Layoffs heighten the threat; in Minnesota, state analysts estimate that about 13,000 people and their families lost health insurance between January 2001 and January 2002. At a national level, experts predict that if trends continue, the percentage of the under-65-year-old population that is uninsured will increase from the current 16 percent to 21 percent over the next decade.

Limited prospects for change

Business owners, legislators and individuals across the country are hoping for reforms that will stem the rise in premiums while still providing quality health care and reasonable access to the hospitals and doctors they prefer.

Unfortunately, low costs, high quality, universal access and freedom of choice are irreconcilable goals in health care because each demands tradeoffs from the others. With vested interests championing one goal over the others, significant change becomes practically and politically implausible.

In 1993, on the eve of the nation's last serious debate over health care reform, Stanford economist and president-elect of the American Economic Association, Victor Fuchs, published The Future of Health Policy. He predicted that, barring a change in political climate on the order of a war, depression or large-scale civil unrest, "We should expect modest attempts to increase coverage and contain costs, accompanied by an immodest amount of sound and fury."
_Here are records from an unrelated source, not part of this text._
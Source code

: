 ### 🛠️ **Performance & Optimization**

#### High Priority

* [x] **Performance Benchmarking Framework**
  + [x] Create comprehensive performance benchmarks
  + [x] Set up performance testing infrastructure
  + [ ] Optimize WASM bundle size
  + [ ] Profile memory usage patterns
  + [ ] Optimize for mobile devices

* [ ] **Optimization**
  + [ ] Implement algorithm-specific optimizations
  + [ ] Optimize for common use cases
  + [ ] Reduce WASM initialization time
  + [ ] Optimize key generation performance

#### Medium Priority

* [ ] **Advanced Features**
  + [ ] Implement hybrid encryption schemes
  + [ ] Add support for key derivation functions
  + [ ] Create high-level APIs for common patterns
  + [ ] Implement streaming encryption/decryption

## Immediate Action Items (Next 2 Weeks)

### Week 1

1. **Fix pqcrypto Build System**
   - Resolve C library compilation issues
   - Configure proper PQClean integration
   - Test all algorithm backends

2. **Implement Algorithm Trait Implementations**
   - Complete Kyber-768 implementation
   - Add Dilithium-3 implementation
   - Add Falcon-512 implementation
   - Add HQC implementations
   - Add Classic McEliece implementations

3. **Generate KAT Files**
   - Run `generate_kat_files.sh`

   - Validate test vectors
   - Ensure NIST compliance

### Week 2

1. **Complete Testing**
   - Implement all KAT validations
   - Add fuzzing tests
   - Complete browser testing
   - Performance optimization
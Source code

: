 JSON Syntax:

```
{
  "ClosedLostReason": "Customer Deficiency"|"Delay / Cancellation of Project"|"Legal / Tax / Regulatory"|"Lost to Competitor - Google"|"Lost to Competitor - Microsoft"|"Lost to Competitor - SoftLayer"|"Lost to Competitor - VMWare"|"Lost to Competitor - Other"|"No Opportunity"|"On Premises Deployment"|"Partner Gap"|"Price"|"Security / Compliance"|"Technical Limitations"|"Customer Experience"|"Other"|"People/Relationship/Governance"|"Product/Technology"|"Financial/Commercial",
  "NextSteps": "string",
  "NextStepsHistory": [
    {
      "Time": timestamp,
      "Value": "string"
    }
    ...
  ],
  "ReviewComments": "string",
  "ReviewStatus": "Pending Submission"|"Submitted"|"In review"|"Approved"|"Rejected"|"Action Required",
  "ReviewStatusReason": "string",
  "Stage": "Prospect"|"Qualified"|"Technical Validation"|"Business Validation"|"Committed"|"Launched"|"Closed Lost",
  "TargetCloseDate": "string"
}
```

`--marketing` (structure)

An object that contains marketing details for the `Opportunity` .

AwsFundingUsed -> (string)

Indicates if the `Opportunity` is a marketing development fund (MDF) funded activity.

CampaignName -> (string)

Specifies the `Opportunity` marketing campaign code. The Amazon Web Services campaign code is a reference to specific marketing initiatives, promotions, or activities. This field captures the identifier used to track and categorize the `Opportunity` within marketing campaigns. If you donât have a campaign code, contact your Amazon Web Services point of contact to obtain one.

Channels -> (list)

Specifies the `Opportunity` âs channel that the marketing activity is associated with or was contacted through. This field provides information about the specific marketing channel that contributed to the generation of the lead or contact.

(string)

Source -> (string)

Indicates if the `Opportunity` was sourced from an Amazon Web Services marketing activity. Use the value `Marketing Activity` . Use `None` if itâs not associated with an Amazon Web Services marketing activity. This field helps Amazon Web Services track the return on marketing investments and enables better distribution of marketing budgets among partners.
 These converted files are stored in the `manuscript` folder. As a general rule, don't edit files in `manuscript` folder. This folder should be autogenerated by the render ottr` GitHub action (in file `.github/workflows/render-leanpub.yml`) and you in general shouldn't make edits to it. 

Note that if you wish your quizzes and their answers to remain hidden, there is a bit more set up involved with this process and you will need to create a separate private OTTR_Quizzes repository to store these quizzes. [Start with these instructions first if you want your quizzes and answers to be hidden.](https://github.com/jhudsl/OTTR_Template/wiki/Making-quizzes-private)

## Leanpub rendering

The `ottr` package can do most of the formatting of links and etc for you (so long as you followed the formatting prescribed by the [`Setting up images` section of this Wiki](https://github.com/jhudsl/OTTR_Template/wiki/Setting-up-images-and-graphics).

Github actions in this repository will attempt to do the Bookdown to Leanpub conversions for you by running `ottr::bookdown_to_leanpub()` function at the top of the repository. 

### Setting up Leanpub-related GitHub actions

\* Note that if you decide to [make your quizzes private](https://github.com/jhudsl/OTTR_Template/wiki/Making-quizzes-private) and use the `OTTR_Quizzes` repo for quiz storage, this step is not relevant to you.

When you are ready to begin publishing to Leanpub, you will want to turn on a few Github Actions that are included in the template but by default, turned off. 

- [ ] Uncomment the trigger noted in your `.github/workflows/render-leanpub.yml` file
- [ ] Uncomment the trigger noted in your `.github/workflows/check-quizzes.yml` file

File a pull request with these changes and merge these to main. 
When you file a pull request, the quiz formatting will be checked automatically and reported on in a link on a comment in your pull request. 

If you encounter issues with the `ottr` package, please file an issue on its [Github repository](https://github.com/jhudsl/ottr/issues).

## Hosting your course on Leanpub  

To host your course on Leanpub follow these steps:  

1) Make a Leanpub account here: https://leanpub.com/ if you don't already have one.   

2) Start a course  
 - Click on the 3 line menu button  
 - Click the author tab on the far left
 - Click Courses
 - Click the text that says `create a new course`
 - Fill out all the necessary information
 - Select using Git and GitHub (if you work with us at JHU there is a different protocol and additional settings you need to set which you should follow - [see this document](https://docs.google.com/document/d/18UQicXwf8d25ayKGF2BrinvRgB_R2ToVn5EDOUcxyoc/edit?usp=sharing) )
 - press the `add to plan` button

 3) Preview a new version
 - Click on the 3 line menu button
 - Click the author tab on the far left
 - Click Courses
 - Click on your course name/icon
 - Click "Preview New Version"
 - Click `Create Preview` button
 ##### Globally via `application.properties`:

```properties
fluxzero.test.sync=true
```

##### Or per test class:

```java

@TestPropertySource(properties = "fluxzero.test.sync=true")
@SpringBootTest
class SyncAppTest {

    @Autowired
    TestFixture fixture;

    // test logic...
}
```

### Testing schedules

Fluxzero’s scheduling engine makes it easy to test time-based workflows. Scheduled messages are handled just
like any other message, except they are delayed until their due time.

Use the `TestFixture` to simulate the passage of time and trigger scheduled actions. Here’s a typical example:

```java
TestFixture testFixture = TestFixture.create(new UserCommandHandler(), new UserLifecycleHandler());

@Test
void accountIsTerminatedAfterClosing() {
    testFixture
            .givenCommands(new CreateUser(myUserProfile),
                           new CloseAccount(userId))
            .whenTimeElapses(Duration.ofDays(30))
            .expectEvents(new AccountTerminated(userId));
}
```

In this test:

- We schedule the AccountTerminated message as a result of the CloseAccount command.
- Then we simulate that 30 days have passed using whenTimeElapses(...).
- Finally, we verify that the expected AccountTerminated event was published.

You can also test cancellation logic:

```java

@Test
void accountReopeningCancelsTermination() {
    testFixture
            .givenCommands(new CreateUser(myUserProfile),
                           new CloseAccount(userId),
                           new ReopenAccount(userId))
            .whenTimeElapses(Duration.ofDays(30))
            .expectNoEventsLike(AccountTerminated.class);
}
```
A decade later, as the nation again confronts its health care crisis, does Fuchs still hold to that forecast?

"The short answer to your question is 'yes,'" said Fuchs in a letter to the fedgazette. "It is true that the 'reform advocates' are stepping up their efforts, but I don't think they will accomplish much in the present political climate. Moreover, even the little that they do get enacted will probably have much less real effect than was promised."